Mara Galeano Carraro in conversation with Country Durham Food Partnership Coordinator, Jill Essam I recently had a fascinating conversation with Food Partnership Coordinator for County Durham, Jill Essam. Having only started the role two months ago, Jill told me about the magnitude of challenges surrounding her work that she is still very much trying to grapple with.
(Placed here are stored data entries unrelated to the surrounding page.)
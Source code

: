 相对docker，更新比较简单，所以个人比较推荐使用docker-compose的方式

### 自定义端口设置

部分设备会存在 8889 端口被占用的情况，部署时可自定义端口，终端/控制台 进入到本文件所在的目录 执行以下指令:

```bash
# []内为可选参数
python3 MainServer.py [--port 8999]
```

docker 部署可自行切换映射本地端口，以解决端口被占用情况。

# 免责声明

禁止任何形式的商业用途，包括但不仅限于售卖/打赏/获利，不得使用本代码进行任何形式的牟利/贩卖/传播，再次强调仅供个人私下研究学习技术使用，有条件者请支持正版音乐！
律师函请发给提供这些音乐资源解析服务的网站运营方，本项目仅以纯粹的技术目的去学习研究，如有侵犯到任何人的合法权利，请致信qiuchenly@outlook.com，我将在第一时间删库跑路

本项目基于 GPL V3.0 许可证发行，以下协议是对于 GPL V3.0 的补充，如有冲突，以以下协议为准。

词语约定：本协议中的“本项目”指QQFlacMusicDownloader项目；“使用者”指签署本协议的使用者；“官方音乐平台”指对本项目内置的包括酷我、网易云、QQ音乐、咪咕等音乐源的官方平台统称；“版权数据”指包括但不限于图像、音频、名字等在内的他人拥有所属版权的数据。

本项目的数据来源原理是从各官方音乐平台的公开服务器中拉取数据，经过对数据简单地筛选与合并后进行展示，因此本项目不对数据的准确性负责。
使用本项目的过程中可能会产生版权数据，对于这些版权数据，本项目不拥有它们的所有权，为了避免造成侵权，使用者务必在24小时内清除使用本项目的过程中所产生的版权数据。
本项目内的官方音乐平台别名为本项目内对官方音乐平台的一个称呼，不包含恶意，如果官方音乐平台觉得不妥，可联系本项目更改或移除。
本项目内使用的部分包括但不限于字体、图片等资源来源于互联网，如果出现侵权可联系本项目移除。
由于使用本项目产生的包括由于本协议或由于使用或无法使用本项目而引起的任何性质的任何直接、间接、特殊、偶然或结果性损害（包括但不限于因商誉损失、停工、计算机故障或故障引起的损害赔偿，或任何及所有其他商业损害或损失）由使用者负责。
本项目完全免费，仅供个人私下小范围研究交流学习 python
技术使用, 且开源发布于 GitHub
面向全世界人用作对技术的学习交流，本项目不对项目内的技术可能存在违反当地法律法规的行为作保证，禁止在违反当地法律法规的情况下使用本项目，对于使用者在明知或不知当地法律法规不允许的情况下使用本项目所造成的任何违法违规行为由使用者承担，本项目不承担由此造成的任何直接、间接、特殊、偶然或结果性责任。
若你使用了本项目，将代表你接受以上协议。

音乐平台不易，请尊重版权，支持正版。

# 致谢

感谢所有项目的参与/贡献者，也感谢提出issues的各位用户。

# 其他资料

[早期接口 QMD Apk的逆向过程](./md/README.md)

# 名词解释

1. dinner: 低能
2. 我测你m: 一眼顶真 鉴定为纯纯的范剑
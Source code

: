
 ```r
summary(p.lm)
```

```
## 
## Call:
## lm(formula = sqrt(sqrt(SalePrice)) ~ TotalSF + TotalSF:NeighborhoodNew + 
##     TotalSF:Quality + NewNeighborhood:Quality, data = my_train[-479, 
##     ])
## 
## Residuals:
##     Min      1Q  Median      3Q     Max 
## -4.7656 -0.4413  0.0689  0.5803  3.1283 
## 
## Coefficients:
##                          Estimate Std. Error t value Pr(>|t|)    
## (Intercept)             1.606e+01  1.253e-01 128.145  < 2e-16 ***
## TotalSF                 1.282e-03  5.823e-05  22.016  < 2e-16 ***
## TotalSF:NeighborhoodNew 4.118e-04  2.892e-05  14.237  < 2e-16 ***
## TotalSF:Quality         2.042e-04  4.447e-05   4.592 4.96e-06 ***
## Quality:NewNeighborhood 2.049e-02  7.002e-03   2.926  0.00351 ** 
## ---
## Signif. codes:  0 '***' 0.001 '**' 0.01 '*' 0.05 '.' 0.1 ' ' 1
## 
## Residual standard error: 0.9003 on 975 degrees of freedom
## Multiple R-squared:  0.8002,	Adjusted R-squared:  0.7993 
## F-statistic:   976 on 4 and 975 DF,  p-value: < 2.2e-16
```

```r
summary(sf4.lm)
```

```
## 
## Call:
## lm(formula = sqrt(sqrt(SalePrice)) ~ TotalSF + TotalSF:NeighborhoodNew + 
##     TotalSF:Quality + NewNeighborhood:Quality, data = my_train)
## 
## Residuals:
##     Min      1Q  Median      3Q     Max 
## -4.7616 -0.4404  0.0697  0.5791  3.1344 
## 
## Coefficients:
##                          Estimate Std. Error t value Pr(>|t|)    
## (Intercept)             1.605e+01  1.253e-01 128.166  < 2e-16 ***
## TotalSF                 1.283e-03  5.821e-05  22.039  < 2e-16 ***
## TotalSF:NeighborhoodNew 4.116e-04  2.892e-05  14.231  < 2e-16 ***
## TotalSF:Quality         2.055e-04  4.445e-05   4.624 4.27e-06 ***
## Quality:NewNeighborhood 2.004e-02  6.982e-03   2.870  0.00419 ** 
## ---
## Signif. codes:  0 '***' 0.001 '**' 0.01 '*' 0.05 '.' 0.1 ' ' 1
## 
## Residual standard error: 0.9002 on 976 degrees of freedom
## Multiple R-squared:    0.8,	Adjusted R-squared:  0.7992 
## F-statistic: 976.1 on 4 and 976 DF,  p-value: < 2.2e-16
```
How do we go about changing people’s psyches when it comes to food in the UK? How do we ensure a continual process of positive change through community development and education? “To change a whole system, well that’s huge”, she said.
25/07/2023

 

Amazing things happening on the ground

She told me that being new to the role, she is still getting accustomed to the work and the ways of working of the Sustainable Food Place Partnership in County Durham, and that as she learns more about how to go about things, she is asking herself, “what solutions do we have to the very complicated business that is trying to bring healthy and sustainable food to a place?” She told me that in her experience so far, local authorities could really benefit from harnessing what communities are already doing, as they have really stepped up and are delivering for their communities. “We would all do well to allow the pieces of the puzzle to come together to facilitate the work that is already happening on the ground”, she told me.

I asked her what sort of work she had already come across in her local area, and she told me that in the context of the Cost-of-Living crisis, Country Durham had really seen a proliferation of food banks, pantries, and larders. Many of whom are working with local food waste charity REfUSE to mitigate food waste as well as provide food for those in need. Furthermore, since her partnership is hosted by environmental education charity OASES, they work a lot with climate-friendly schools and community centres, both of whom have a big interest in growing and supplying freshly produced food, whether that be through having a school garden, or encouraging local allotment growers to share their surpluses with foodbanks and food hubs.

Enthusiasm needing know-how

What has really struck her so far, is that the willingness to eat locally and seasonally, is not always matched with the practical and pragmatic know-how that it takes to do so. She told me of one instance in which a very enthusiastic project worker wanted to grow a year-round supply of tomatoes for their recipe bags in a bed just two by three meters wide. Jill found herself explaining that growing tomatoes year-round wasn’t possible in our climate, and that they were going to need a lot more space, and a greenhouse or polytunnel of some sort to even attempt a prolonged growing season. We reflected on the point that the grand ideas that a food activist might have may be of little consequence without the collective physical skills and tools to make them happen. This, we agreed, was perhaps the defining characteristic of what makes this work so challenging in the UK – whether it be through lack of infrastructure, lack of know-how, lack of access to land, or any other re-learnings of this sort. Jill commented that; “we need a lot of education and re-education to have a truly healthy food system”.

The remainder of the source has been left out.